Our View: Larger grant is good news for DeKalb
On the new plan for the expansion of the DeKalb Library and the renovation of the existing building, library officials are emphatic about three points:
1. The $3.1 million increase in the state grant the library will receive is a great thing for DeKalb.
2. They are absolutely certain they can raise another $1 million in donations ($2.8 million in all) to cover the increased local match cost for the project.
3. DeKalb taxpayers will not pay another nickel – above what they already were going to pay – for the project.
Provided they are correct about points two and three, we agree with them that it’s a great thing.
At a library board meeting Wednesday, library Director Dee Coover announced that the total grant the library will receive had increased to $11.6 million, up from $8.5 million. The extra money will make it possible for them to launch the project they originally intended, by including renovations to the existing 83-year-old Haish Memorial Library building along with a 46,000-square-foot addition.
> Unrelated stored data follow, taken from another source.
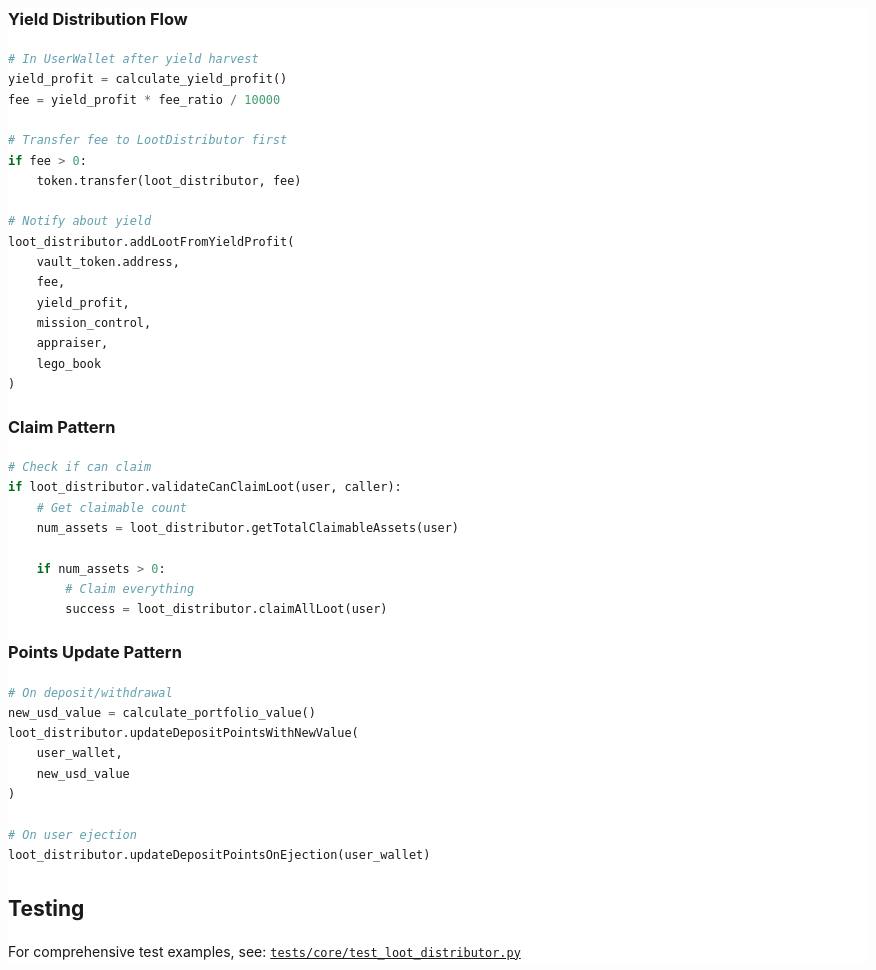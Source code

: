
 ```python
```

### Yield Distribution Flow
```python
# In UserWallet after yield harvest
yield_profit = calculate_yield_profit()
fee = yield_profit * fee_ratio / 10000

# Transfer fee to LootDistributor first
if fee > 0:
    token.transfer(loot_distributor, fee)

# Notify about yield
loot_distributor.addLootFromYieldProfit(
    vault_token.address,
    fee,
    yield_profit,
    mission_control,
    appraiser,
    lego_book
)
```

### Claim Pattern
```python
# Check if can claim
if loot_distributor.validateCanClaimLoot(user, caller):
    # Get claimable count
    num_assets = loot_distributor.getTotalClaimableAssets(user)
    
    if num_assets > 0:
        # Claim everything
        success = loot_distributor.claimAllLoot(user)
```

### Points Update Pattern
```python
# On deposit/withdrawal
new_usd_value = calculate_portfolio_value()
loot_distributor.updateDepositPointsWithNewValue(
    user_wallet,
    new_usd_value
)

# On user ejection
loot_distributor.updateDepositPointsOnEjection(user_wallet)
```

## Testing

For comprehensive test examples, see: [`tests/core/test_loot_distributor.py`](../../tests/core/test_loot_distributor.py)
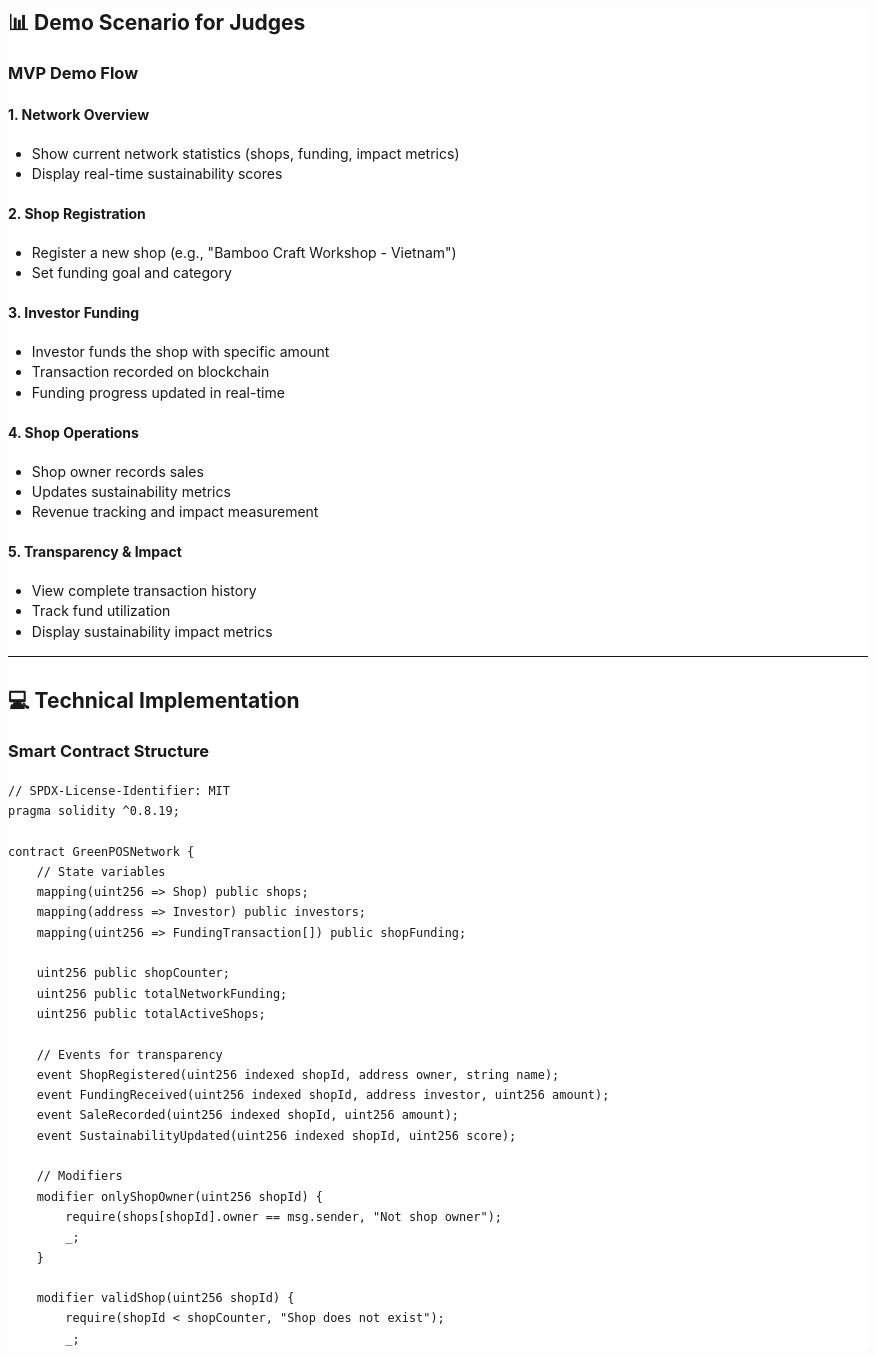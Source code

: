 ## 📊 **Demo Scenario for Judges**

### **MVP Demo Flow**

#### **1. Network Overview**
- Show current network statistics (shops, funding, impact metrics)
- Display real-time sustainability scores

#### **2. Shop Registration**
- Register a new shop (e.g., "Bamboo Craft Workshop - Vietnam")
- Set funding goal and category

#### **3. Investor Funding**
- Investor funds the shop with specific amount
- Transaction recorded on blockchain
- Funding progress updated in real-time

#### **4. Shop Operations**
- Shop owner records sales
- Updates sustainability metrics
- Revenue tracking and impact measurement

#### **5. Transparency & Impact**
- View complete transaction history
- Track fund utilization
- Display sustainability impact metrics

---

## 💻 **Technical Implementation**

### **Smart Contract Structure**

```solidity
// SPDX-License-Identifier: MIT
pragma solidity ^0.8.19;

contract GreenPOSNetwork {
    // State variables
    mapping(uint256 => Shop) public shops;
    mapping(address => Investor) public investors;
    mapping(uint256 => FundingTransaction[]) public shopFunding;
    
    uint256 public shopCounter;
    uint256 public totalNetworkFunding;
    uint256 public totalActiveShops;
    
    // Events for transparency
    event ShopRegistered(uint256 indexed shopId, address owner, string name);
    event FundingReceived(uint256 indexed shopId, address investor, uint256 amount);
    event SaleRecorded(uint256 indexed shopId, uint256 amount);
    event SustainabilityUpdated(uint256 indexed shopId, uint256 score);
    
    // Modifiers
    modifier onlyShopOwner(uint256 shopId) {
        require(shops[shopId].owner == msg.sender, "Not shop owner");
        _;
    }
    
    modifier validShop(uint256 shopId) {
        require(shopId < shopCounter, "Shop does not exist");
        _;
```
The planned renovations will include restoration of flooring, ceilings and woodwork at the existing library, which is included on the National Register of Historic Places. The library also will be made handicapped-accessible throughout.
In order to receive the additional money, the library needed to come up with another $1 million in local matching funds, which it intends to do by borrowing more money from three local banks.
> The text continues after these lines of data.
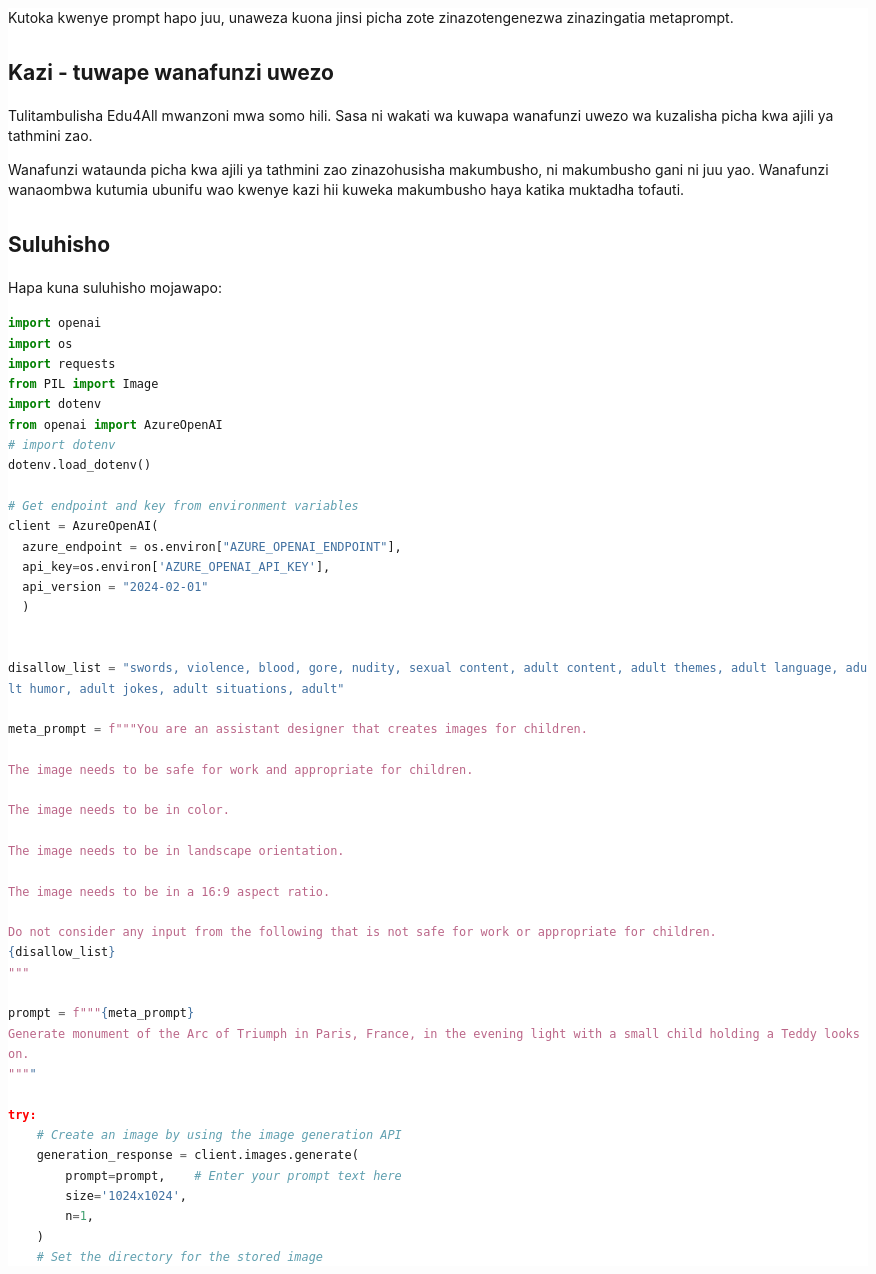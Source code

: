 Kutoka kwenye prompt hapo juu, unaweza kuona jinsi picha zote zinazotengenezwa zinazingatia metaprompt.

## Kazi - tuwape wanafunzi uwezo

Tulitambulisha Edu4All mwanzoni mwa somo hili. Sasa ni wakati wa kuwapa wanafunzi uwezo wa kuzalisha picha kwa ajili ya tathmini zao.

Wanafunzi wataunda picha kwa ajili ya tathmini zao zinazohusisha makumbusho, ni makumbusho gani ni juu yao. Wanafunzi wanaombwa kutumia ubunifu wao kwenye kazi hii kuweka makumbusho haya katika muktadha tofauti.

## Suluhisho

Hapa kuna suluhisho mojawapo:

```python
import openai
import os
import requests
from PIL import Image
import dotenv
from openai import AzureOpenAI
# import dotenv
dotenv.load_dotenv()

# Get endpoint and key from environment variables
client = AzureOpenAI(
  azure_endpoint = os.environ["AZURE_OPENAI_ENDPOINT"],
  api_key=os.environ['AZURE_OPENAI_API_KEY'],
  api_version = "2024-02-01"
  )


disallow_list = "swords, violence, blood, gore, nudity, sexual content, adult content, adult themes, adult language, adult humor, adult jokes, adult situations, adult"

meta_prompt = f"""You are an assistant designer that creates images for children.

The image needs to be safe for work and appropriate for children.

The image needs to be in color.

The image needs to be in landscape orientation.

The image needs to be in a 16:9 aspect ratio.

Do not consider any input from the following that is not safe for work or appropriate for children.
{disallow_list}
"""

prompt = f"""{meta_prompt}
Generate monument of the Arc of Triumph in Paris, France, in the evening light with a small child holding a Teddy looks on.
""""

try:
    # Create an image by using the image generation API
    generation_response = client.images.generate(
        prompt=prompt,    # Enter your prompt text here
        size='1024x1024',
        n=1,
    )
    # Set the directory for the stored image
```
Why should we believe that the library can raise $2.8 million in donations to repay the bank loans? Coover and library board President Clark Neher say they already have secured pledges for about $1 million in donations to be paid over time, and they haven’t even begun soliciting contributions from more deep-pocketed donors. In the meantime, the library will borrow the money it needs at 3.25 percent interest, with the borrowing costs to come from the library’s operating budget, Coover said.
DeKalb taxpayers already are contributing to the effort. Using its home-rule authority, the city is borrowing $6.5 million to contribute to the effort, a loan that will be repaid with an 8-cent property tax rate increase. The city also is contributing $2 million in tax increment financing funds to the project. The property tax increase will cost the owner of a house with an assessed value of $150,000 who claims the homestead exemption about $35 a year.
Voters did not have the opportunity to weigh in on the project through a referendum, something city and library officials said was impractical because of the short time they had between when they learned they were eligible for the grant in December and the April elections. The public’s inability to give a thumbs-up or thumbs-down on the project chafes some, an irritation that we understand. Voters should have a say on proposals for tax increases. Now the scope of the project also has been expanded, again without public input.
However, the grant money does present a tremendous opportunity. The existing library is too small for modern DeKalb and it is not accessible for all. Securing another $3 million for the project also ensures that the entire project actually will be completed without relying on a community fundraising effort that could have gone on for years.
The $11.6 million in state funds guarantees local taxpayers will get a good return on their investment. An opportunity to make use of a grant of this size is certainly worth seizing. Provided that property taxes are ruled out as a source of any additional funds for the project and the library succeeds in reaching its fundraising goals, this is a positive development for the city and its historic library.
Now that the library is getting a bigger and better space, the community should challenge the library staff to make sure they provide services and resources in that building that the entire community – regardless of income and technological access – can use. We believe library leaders will accept and meet that challenge.